A large body of research supports the critical role of handwriting in reading, both in alphabetic languages and Chinese.
In the study by Dr. Amelia Xu Zhengye, Post-Doctoral Fellow at the Department of Special Education and Counselling (SEC), Education University of Hong Kong (EdUHK), 144 second- and 150 fourth-grade Chinese students were recruited to complete a Chinese character-learning task to explore the specific contributions of sensory-motor components including visual, motor and haptic systems, of handwriting to Chinese character learning.
There were three sessions in the study: pretest, training, and posttest. The pretest was performed two weeks before the training and the posttest was conducted immediately after the training session.
After matching for age, nonverbal IQ, and a series of cognitive-linguistic skills, each child was assigned to one of four training conditions (i.e., reading, visual processing, air-writing, or handwriting) to investigate the specific contributions of sensory-motor components of handwriting to Chinese character learning. In the reading condition, the children were shown images of characters.

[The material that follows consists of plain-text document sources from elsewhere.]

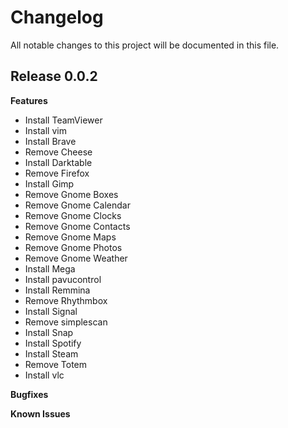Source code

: # Changelog

All notable changes to this project will be documented in this file.

## Release 0.0.2

**Features**
  - Install TeamViewer
  - Install vim
  - Install Brave
  - Remove Cheese
  - Install Darktable
  - Remove Firefox
  - Install Gimp
  - Remove Gnome Boxes
  - Remove Gnome Calendar
  - Remove Gnome Clocks
  - Remove Gnome Contacts
  - Remove Gnome Maps
  - Remove Gnome Photos
  - Remove Gnome Weather
  - Install Mega
  - Install pavucontrol
  - Install Remmina
  - Remove Rhythmbox
  - Install Signal
  - Remove simplescan
  - Install Snap
  - Install Spotify
  - Install Steam
  - Remove Totem
  - Install vlc
  
**Bugfixes**

**Known Issues**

In the other three conditions, they were shown animations of how a given character is written. The participants were asked to view the animations in the visual processing condition, whereas in the air-writing and handwriting conditions they were asked, respectively, to follow the animations and write the Chinese characters with their index fingers in the air or write the Chinese characters with a pen on paper. They were asked to name the learned characters in the posttest.
Both air-writing and handwriting elicited a larger training effect than reading or visual processing, but there was no difference between the air-writing and handwriting groups. Also, no age differences were found in either the air-writing or handwriting conditions.
Overall, the children in the air-writing and handwriting groups performed better than those in the reading (control) and visual processing groups, but there was no significant difference between air-writing and handwriting, nor between reading and visual processing.
First, the visual-processing condition, displaying characters with their stroke-order information, did not provide any extra benefit over the control condition displaying the overall shape.
Second, both the air-writing and handwriting conditions provided greater enhancements than the reading condition, suggesting that participating had a better learning effect than passive viewing.
Third, the difference between air-writing and visual processing was significant, implying that the specific movements related to orthographic formation have a unique contribution to the relationship between writing and reading.
Finally, the similar training effects of the handwriting and air-writing conditions suggest that the haptic processing of handwriting per se did not lead to any unique reading improvement.
The study provides a direction for researchers and educators to examine how to use the different sensory-motor components of handwriting in learning and teaching practice to enhance the effectiveness of Chinese character learning.
The study was conducted together with Dr. Liu Duo, Associate Professor at SEC, EdUHK; and Professor Joshi R. Malatesha at Texas A&M University.